Stackelberg Routing of Autonomous Cars in Mixed-Autonomy Traffic Networks

As autonomous cars are becoming tangible technologies, road networks will soon be shared by human-driven and autonomous cars. However, humans normally act selfishly which may result in network inefficiencies. In this work, we study increasing the efficiency of mixed-autonomy traffic networks by routing autonomous cars altruistically. We consider a Stackelberg routing setting where a central planner can route autonomous cars in the favor of society such that when human-driven cars react and select their routes selfishly, the overall system efficiency is increased.
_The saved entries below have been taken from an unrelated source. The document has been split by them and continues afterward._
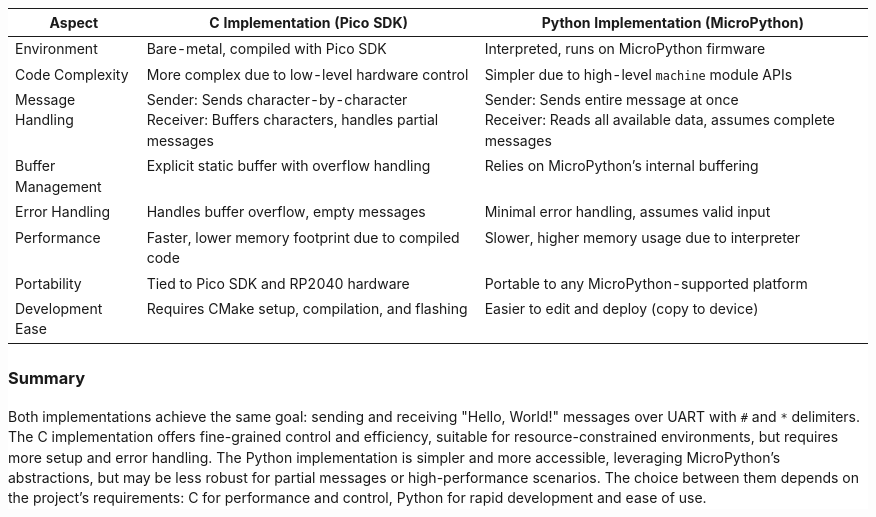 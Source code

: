 | Aspect | C Implementation (Pico SDK) | Python Implementation (MicroPython) |
|---|---|---|
| Environment | Bare-metal, compiled with Pico SDK | Interpreted, runs on MicroPython firmware |
| Code Complexity | More complex due to low-level hardware control | Simpler due to high-level `machine` module APIs |
| Message Handling  | Sender: Sends character-by-character<br>Receiver: Buffers characters, handles partial messages | Sender: Sends entire message at once<br>Receiver: Reads all available data, assumes complete messages |
| Buffer Management | Explicit static buffer with overflow handling | Relies on MicroPython’s internal buffering |
| Error Handling | Handles buffer overflow, empty messages | Minimal error handling, assumes valid input |
| Performance | Faster, lower memory footprint due to compiled code | Slower, higher memory usage due to interpreter |
| Portability | Tied to Pico SDK and RP2040 hardware | Portable to any MicroPython-supported platform |
| Development Ease | Requires CMake setup, compilation, and flashing | Easier to edit and deploy (copy to device) |



### Summary

Both implementations achieve the same goal: sending and receiving "Hello, World!" messages
over UART with `#` and `*` delimiters. The C implementation offers fine-grained control and
efficiency, suitable for resource-constrained environments, but requires more setup and error
handling. The Python implementation is simpler and more accessible, leveraging MicroPython’s
abstractions, but may be less robust for partial messages or high-performance scenarios.
The choice between them depends on the project’s requirements: C for performance and control,
Python for rapid development and ease of use.


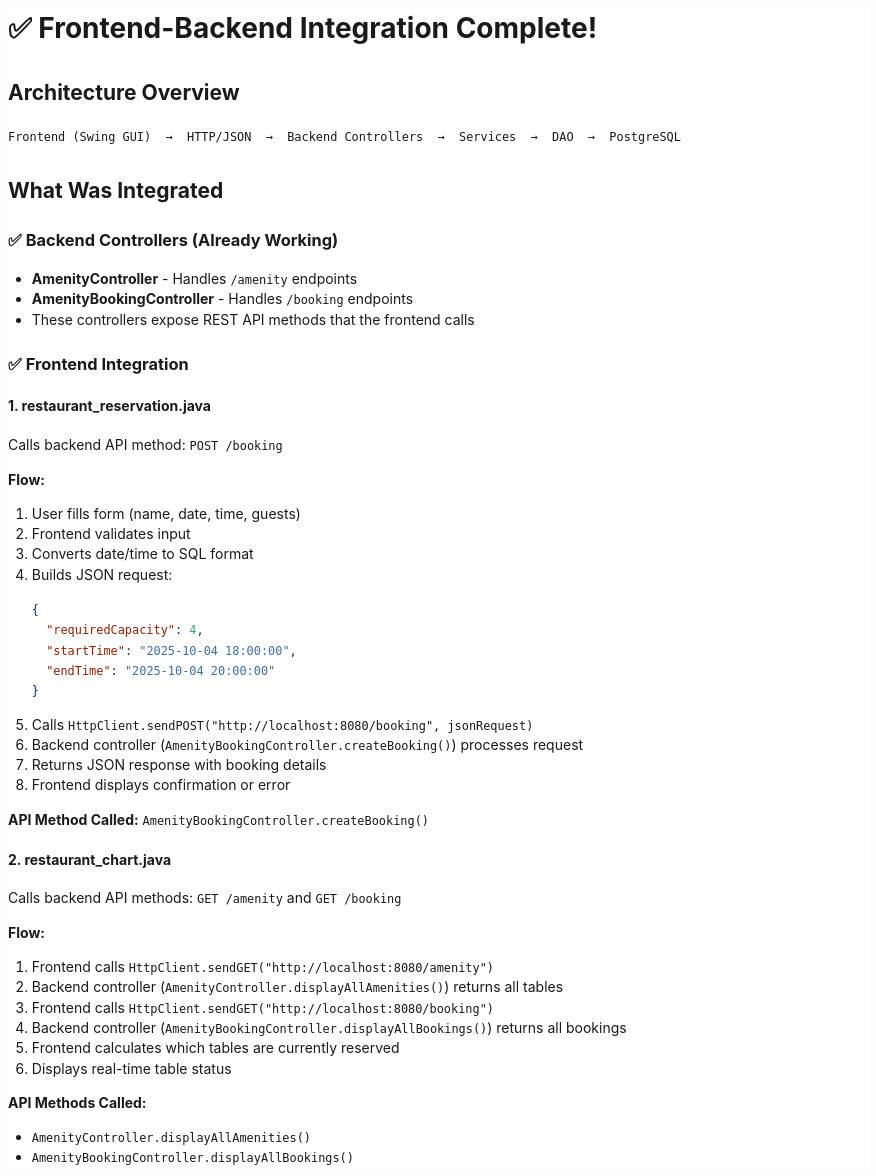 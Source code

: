 # ✅ Frontend-Backend Integration Complete!

## Architecture Overview

```
Frontend (Swing GUI)  →  HTTP/JSON  →  Backend Controllers  →  Services  →  DAO  →  PostgreSQL
```

## What Was Integrated

### ✅ Backend Controllers (Already Working)
- **AmenityController** - Handles `/amenity` endpoints
- **AmenityBookingController** - Handles `/booking` endpoints  
- These controllers expose REST API methods that the frontend calls

### ✅ Frontend Integration

#### 1. **restaurant_reservation.java**
Calls backend API method: `POST /booking`

**Flow:**
1. User fills form (name, date, time, guests)
2. Frontend validates input
3. Converts date/time to SQL format
4. Builds JSON request:
   ```json
   {
     "requiredCapacity": 4,
     "startTime": "2025-10-04 18:00:00",
     "endTime": "2025-10-04 20:00:00"
   }
   ```
5. Calls `HttpClient.sendPOST("http://localhost:8080/booking", jsonRequest)`
6. Backend controller (`AmenityBookingController.createBooking()`) processes request
7. Returns JSON response with booking details
8. Frontend displays confirmation or error

**API Method Called:** `AmenityBookingController.createBooking()`

#### 2. **restaurant_chart.java**
Calls backend API methods: `GET /amenity` and `GET /booking`

**Flow:**
1. Frontend calls `HttpClient.sendGET("http://localhost:8080/amenity")`
2. Backend controller (`AmenityController.displayAllAmenities()`) returns all tables
3. Frontend calls `HttpClient.sendGET("http://localhost:8080/booking")`
4. Backend controller (`AmenityBookingController.displayAllBookings()`) returns all bookings
5. Frontend calculates which tables are currently reserved
6. Displays real-time table status

**API Methods Called:**
- `AmenityController.displayAllAmenities()`
- `AmenityBookingController.displayAllBookings()`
We develop a Stackelberg routing strategy for autonomous cars in a mixed-autonomy traffic network with arbitrary geometry. We bound the price of anarchy that our Stackelberg strategy induces and prove that our proposed Stackelberg routing will reduce the price of anarchy, i.e. it increases the network efficiency. Specifically, we consider a non-atomic routing game in a mixed-autonomy setting with affine latency functions and develop an extension of the SCALE Stackelberg strategy for mixed-autonomy networks. We derive an upper bound on the price of anarchy that this Stackelberg routing induces and demonstrate that in the limit, our bound recovers the price of anarchy bounds for networks of only human-driven cars.